-- ASSIGNMENT --
All entries below are to be returned in full, exactly as they stand.
DATASET EXTRACT START
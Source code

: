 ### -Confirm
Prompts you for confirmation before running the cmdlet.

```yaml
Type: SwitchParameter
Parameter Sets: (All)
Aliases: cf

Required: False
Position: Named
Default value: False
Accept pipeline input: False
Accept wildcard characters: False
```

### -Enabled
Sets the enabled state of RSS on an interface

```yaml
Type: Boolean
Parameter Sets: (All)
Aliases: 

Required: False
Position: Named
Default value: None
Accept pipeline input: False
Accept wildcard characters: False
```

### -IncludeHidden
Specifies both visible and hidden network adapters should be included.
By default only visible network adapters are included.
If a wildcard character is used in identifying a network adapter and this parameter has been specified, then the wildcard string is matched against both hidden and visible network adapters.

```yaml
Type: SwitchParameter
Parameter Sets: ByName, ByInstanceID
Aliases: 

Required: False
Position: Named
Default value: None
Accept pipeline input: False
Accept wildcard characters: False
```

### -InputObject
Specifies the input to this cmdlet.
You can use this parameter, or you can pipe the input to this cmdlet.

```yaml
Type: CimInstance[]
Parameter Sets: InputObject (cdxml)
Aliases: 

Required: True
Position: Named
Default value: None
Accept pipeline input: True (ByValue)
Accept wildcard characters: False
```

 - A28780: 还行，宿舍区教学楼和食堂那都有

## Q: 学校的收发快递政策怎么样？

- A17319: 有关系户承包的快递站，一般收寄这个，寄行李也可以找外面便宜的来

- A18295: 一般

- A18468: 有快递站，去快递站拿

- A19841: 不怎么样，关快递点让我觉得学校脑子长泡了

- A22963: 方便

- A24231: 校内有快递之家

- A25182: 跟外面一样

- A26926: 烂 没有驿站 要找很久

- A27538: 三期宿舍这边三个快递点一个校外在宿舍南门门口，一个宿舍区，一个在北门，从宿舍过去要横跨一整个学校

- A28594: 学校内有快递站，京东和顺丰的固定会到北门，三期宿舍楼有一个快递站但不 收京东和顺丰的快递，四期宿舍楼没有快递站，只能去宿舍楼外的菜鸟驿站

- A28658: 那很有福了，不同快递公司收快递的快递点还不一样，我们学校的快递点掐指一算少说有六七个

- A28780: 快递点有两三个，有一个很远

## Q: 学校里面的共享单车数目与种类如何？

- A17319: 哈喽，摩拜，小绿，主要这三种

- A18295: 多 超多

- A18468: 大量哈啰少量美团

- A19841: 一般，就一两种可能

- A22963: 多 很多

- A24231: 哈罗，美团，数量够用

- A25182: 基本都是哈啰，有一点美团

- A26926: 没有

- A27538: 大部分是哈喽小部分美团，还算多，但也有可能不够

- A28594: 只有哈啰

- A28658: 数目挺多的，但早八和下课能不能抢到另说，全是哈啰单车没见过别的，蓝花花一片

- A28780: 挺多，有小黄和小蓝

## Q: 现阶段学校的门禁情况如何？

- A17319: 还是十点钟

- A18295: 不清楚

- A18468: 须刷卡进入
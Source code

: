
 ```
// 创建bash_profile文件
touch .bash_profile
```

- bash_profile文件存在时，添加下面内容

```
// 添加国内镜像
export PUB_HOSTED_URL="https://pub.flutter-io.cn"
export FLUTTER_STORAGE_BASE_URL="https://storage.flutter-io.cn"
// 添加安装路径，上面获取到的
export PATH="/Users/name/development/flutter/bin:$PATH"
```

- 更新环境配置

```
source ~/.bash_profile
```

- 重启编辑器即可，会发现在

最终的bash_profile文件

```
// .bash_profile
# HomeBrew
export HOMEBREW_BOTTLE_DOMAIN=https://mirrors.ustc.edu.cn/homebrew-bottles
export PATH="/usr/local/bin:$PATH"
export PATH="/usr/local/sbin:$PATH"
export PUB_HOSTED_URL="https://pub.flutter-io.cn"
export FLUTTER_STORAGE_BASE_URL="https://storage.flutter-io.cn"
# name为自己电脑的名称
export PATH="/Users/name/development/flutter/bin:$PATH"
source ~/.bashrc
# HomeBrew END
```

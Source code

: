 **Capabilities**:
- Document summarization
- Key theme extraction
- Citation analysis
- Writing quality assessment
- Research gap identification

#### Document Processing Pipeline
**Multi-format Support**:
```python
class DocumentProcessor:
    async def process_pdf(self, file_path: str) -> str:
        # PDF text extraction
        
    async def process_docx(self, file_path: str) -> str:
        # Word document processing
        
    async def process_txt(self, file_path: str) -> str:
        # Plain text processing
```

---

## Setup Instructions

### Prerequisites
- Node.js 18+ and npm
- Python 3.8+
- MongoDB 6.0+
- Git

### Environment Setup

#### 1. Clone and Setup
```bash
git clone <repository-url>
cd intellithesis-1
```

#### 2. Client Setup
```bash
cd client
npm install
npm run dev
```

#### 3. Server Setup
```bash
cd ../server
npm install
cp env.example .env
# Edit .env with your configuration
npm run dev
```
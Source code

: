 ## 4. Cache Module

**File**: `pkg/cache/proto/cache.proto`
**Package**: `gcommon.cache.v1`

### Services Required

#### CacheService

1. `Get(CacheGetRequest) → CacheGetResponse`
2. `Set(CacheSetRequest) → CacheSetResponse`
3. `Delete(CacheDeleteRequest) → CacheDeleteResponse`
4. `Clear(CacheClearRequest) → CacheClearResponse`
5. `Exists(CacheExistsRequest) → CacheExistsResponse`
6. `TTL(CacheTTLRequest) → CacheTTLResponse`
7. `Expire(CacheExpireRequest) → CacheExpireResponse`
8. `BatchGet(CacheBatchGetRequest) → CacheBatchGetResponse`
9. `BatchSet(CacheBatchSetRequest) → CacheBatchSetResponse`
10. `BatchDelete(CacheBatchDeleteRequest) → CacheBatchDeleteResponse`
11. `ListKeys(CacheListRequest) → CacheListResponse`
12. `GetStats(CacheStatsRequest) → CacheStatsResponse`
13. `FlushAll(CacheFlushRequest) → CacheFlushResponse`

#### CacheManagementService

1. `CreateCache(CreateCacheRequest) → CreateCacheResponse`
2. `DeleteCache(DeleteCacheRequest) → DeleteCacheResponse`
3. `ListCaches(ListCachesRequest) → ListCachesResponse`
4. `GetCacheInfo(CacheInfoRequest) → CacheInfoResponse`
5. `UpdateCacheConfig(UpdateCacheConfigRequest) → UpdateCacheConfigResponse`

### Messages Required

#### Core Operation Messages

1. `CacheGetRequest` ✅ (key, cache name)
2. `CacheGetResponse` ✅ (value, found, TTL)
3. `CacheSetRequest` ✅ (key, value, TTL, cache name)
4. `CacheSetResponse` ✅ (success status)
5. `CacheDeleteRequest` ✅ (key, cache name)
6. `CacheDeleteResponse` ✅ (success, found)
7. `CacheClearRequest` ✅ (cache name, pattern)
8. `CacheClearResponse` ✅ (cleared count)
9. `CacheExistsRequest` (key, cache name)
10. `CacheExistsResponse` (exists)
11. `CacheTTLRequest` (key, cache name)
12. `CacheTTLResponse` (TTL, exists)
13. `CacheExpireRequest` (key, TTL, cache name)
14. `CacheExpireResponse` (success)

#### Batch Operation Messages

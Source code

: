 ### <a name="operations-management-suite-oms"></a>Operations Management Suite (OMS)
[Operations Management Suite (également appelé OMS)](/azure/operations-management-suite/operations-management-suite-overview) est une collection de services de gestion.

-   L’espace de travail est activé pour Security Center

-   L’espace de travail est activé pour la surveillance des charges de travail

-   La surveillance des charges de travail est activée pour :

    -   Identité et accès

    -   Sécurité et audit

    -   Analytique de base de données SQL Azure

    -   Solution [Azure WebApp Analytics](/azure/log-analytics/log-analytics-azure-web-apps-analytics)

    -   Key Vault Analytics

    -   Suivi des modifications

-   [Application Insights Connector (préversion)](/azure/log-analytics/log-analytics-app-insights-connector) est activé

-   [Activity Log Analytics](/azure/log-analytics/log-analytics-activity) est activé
DATASET EXTRACT END
-- ANSWER BOX --
Source code

: ### -Confirm
Prompts you for confirmation before running the cmdlet.

```yaml
Type: SwitchParameter
Parameter Sets: (All)
Aliases: cf

Required: False
Position: Named
Default value: False
Accept pipeline input: False
Accept wildcard characters: False
```

### -Enabled
Sets the enabled state of RSS on an interface

```yaml
Type: Boolean
Parameter Sets: (All)
Aliases: 

Required: False
Position: Named
Default value: None
Accept pipeline input: False
Accept wildcard characters: False
```

### -IncludeHidden
Specifies both visible and hidden network adapters should be included.
By default only visible network adapters are included.
If a wildcard character is used in identifying a network adapter and this parameter has been specified, then the wildcard string is matched against both hidden and visible network adapters.

```yaml
Type: SwitchParameter
Parameter Sets: ByName, ByInstanceID
Aliases: 

Required: False
Position: Named
Default value: None
Accept pipeline input: False
Accept wildcard characters: False
```

### -InputObject
Specifies the input to this cmdlet.
You can use this parameter, or you can pipe the input to this cmdlet.

```yaml
Type: CimInstance[]
Parameter Sets: InputObject (cdxml)
Aliases: 

Required: True
Position: Named
Default value: None
Accept pipeline input: True (ByValue)
Accept wildcard characters: False
```

 - A28780: 还行，宿舍区教学楼和食堂那都有

## Q: 学校的收发快递政策怎么样？

- A17319: 有关系户承包的快递站，一般收寄这个，寄行李也可以找外面便宜的来

- A18295: 一般

- A18468: 有快递站，去快递站拿

- A19841: 不怎么样，关快递点让我觉得学校脑子长泡了

- A22963: 方便

- A24231: 校内有快递之家

- A25182: 跟外面一样

- A26926: 烂 没有驿站 要找很久

- A27538: 三期宿舍这边三个快递点一个校外在宿舍南门门口，一个宿舍区，一个在北门，从宿舍过去要横跨一整个学校

- A28594: 学校内有快递站，京东和顺丰的固定会到北门，三期宿舍楼有一个快递站但不 收京东和顺丰的快递，四期宿舍楼没有快递站，只能去宿舍楼外的菜鸟驿站

- A28658: 那很有福了，不同快递公司收快递的快递点还不一样，我们学校的快递点掐指一算少说有六七个

- A28780: 快递点有两三个，有一个很远

## Q: 学校里面的共享单车数目与种类如何？

- A17319: 哈喽，摩拜，小绿，主要这三种

- A18295: 多 超多

- A18468: 大量哈啰少量美团

- A19841: 一般，就一两种可能

- A22963: 多 很多

- A24231: 哈罗，美团，数量够用

- A25182: 基本都是哈啰，有一点美团

- A26926: 没有

- A27538: 大部分是哈喽小部分美团，还算多，但也有可能不够

- A28594: 只有哈啰

- A28658: 数目挺多的，但早八和下课能不能抢到另说，全是哈啰单车没见过别的，蓝花花一片

- A28780: 挺多，有小黄和小蓝

## Q: 现阶段学校的门禁情况如何？

- A17319: 还是十点钟

- A18295: 不清楚

- A18468: 须刷卡进入
Source code

:
 ```
// 创建bash_profile文件
touch .bash_profile
```

- bash_profile文件存在时，添加下面内容

```
// 添加国内镜像
export PUB_HOSTED_URL="https://pub.flutter-io.cn"
export FLUTTER_STORAGE_BASE_URL="https://storage.flutter-io.cn"
// 添加安装路径，上面获取到的
export PATH="/Users/name/development/flutter/bin:$PATH"
```

- 更新环境配置

```
source ~/.bash_profile
```

- 重启编辑器即可，会发现在

最终的bash_profile文件

```
// .bash_profile
# HomeBrew
export HOMEBREW_BOTTLE_DOMAIN=https://mirrors.ustc.edu.cn/homebrew-bottles
export PATH="/usr/local/bin:$PATH"
export PATH="/usr/local/sbin:$PATH"
export PUB_HOSTED_URL="https://pub.flutter-io.cn"
export FLUTTER_STORAGE_BASE_URL="https://storage.flutter-io.cn"
# name为自己电脑的名称
export PATH="/Users/name/development/flutter/bin:$PATH"
source ~/.bashrc
# HomeBrew END
```

Source code

: **Capabilities**:
- Document summarization
- Key theme extraction
- Citation analysis
- Writing quality assessment
- Research gap identification

#### Document Processing Pipeline
**Multi-format Support**:
```python
class DocumentProcessor:
    async def process_pdf(self, file_path: str) -> str:
        # PDF text extraction
        
    async def process_docx(self, file_path: str) -> str:
        # Word document processing
        
    async def process_txt(self, file_path: str) -> str:
        # Plain text processing
```

---

## Setup Instructions

### Prerequisites
- Node.js 18+ and npm
- Python 3.8+
- MongoDB 6.0+
- Git

### Environment Setup

#### 1. Clone and Setup
```bash
git clone <repository-url>
cd intellithesis-1
```

#### 2. Client Setup
```bash
cd client
npm install
npm run dev
```

#### 3. Server Setup
```bash
cd ../server
npm install
cp env.example .env
# Edit .env with your configuration
npm run dev
```
Source code

: ## 4. Cache Module

**File**: `pkg/cache/proto/cache.proto`
**Package**: `gcommon.cache.v1`

### Services Required

#### CacheService

1. `Get(CacheGetRequest) → CacheGetResponse`
2. `Set(CacheSetRequest) → CacheSetResponse`
3. `Delete(CacheDeleteRequest) → CacheDeleteResponse`
4. `Clear(CacheClearRequest) → CacheClearResponse`
5. `Exists(CacheExistsRequest) → CacheExistsResponse`
6. `TTL(CacheTTLRequest) → CacheTTLResponse`
7. `Expire(CacheExpireRequest) → CacheExpireResponse`
8. `BatchGet(CacheBatchGetRequest) → CacheBatchGetResponse`
9. `BatchSet(CacheBatchSetRequest) → CacheBatchSetResponse`
10. `BatchDelete(CacheBatchDeleteRequest) → CacheBatchDeleteResponse`
11. `ListKeys(CacheListRequest) → CacheListResponse`
12. `GetStats(CacheStatsRequest) → CacheStatsResponse`
13. `FlushAll(CacheFlushRequest) → CacheFlushResponse`

#### CacheManagementService

1. `CreateCache(CreateCacheRequest) → CreateCacheResponse`
2. `DeleteCache(DeleteCacheRequest) → DeleteCacheResponse`
3. `ListCaches(ListCachesRequest) → ListCachesResponse`
4. `GetCacheInfo(CacheInfoRequest) → CacheInfoResponse`
5. `UpdateCacheConfig(UpdateCacheConfigRequest) → UpdateCacheConfigResponse`

### Messages Required

#### Core Operation Messages

1. `CacheGetRequest` ✅ (key, cache name)
2. `CacheGetResponse` ✅ (value, found, TTL)
3. `CacheSetRequest` ✅ (key, value, TTL, cache name)
4. `CacheSetResponse` ✅ (success status)
5. `CacheDeleteRequest` ✅ (key, cache name)
6. `CacheDeleteResponse` ✅ (success, found)
7. `CacheClearRequest` ✅ (cache name, pattern)
8. `CacheClearResponse` ✅ (cleared count)
9. `CacheExistsRequest` (key, cache name)
10. `CacheExistsResponse` (exists)
11. `CacheTTLRequest` (key, cache name)
12. `CacheTTLResponse` (TTL, exists)
13. `CacheExpireRequest` (key, TTL, cache name)
14. `CacheExpireResponse` (success)

#### Batch Operation Messages

Source code

: ### <a name="operations-management-suite-oms"></a>Operations Management Suite (OMS)
[Operations Management Suite (également appelé OMS)](/azure/operations-management-suite/operations-management-suite-overview) est une collection de services de gestion.

-   L’espace de travail est activé pour Security Center

-   L’espace de travail est activé pour la surveillance des charges de travail

-   La surveillance des charges de travail est activée pour :

    -   Identité et accès

    -   Sécurité et audit

    -   Analytique de base de données SQL Azure

    -   Solution [Azure WebApp Analytics](/azure/log-analytics/log-analytics-azure-web-apps-analytics)

    -   Key Vault Analytics

    -   Suivi des modifications

-   [Application Insights Connector (préversion)](/azure/log-analytics/log-analytics-app-insights-connector) est activé

-   [Activity Log Analytics](/azure/log-analytics/log-analytics-activity) est activé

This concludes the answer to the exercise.